## Problem details
The data must be written out once more, precisely as given.

==*==

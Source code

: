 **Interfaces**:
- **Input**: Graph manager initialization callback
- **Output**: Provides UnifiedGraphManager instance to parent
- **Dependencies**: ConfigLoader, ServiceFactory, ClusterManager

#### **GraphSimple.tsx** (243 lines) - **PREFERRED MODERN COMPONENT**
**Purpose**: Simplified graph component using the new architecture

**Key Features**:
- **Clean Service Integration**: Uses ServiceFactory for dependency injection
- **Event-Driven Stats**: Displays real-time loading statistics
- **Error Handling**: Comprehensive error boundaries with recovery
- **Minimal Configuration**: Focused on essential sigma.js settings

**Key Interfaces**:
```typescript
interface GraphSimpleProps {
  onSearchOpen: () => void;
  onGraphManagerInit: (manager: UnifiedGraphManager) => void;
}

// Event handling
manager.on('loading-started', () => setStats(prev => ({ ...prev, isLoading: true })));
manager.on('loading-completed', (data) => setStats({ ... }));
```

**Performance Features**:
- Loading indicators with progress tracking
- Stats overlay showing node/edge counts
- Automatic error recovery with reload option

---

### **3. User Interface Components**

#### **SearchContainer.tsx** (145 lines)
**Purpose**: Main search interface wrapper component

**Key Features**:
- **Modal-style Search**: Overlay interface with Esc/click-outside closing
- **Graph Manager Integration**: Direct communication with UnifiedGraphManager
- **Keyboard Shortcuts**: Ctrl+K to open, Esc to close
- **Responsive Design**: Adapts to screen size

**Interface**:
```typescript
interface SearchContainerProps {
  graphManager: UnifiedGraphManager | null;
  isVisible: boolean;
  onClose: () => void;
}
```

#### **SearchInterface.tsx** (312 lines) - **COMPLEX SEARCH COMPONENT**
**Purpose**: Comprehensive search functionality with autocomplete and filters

==*==

## Written reply
Source code

: **Interfaces**:
- **Input**: Graph manager initialization callback
- **Output**: Provides UnifiedGraphManager instance to parent
- **Dependencies**: ConfigLoader, ServiceFactory, ClusterManager

#### **GraphSimple.tsx** (243 lines) - **PREFERRED MODERN COMPONENT**
**Purpose**: Simplified graph component using the new architecture

**Key Features**:
- **Clean Service Integration**: Uses ServiceFactory for dependency injection
- **Event-Driven Stats**: Displays real-time loading statistics
- **Error Handling**: Comprehensive error boundaries with recovery
- **Minimal Configuration**: Focused on essential sigma.js settings

**Key Interfaces**:
```typescript
interface GraphSimpleProps {
  onSearchOpen: () => void;
  onGraphManagerInit: (manager: UnifiedGraphManager) => void;
}

// Event handling
manager.on('loading-started', () => setStats(prev => ({ ...prev, isLoading: true })));
manager.on('loading-completed', (data) => setStats({ ... }));
```

**Performance Features**:
- Loading indicators with progress tracking
- Stats overlay showing node/edge counts
- Automatic error recovery with reload option

---

### **3. User Interface Components**

#### **SearchContainer.tsx** (145 lines)
**Purpose**: Main search interface wrapper component

**Key Features**:
- **Modal-style Search**: Overlay interface with Esc/click-outside closing
- **Graph Manager Integration**: Direct communication with UnifiedGraphManager
- **Keyboard Shortcuts**: Ctrl+K to open, Esc to close
- **Responsive Design**: Adapts to screen size

**Interface**:
```typescript
interface SearchContainerProps {
  graphManager: UnifiedGraphManager | null;
  isVisible: boolean;
  onClose: () => void;
}
```

#### **SearchInterface.tsx** (312 lines) - **COMPLEX SEARCH COMPONENT**
**Purpose**: Comprehensive search functionality with autocomplete and filters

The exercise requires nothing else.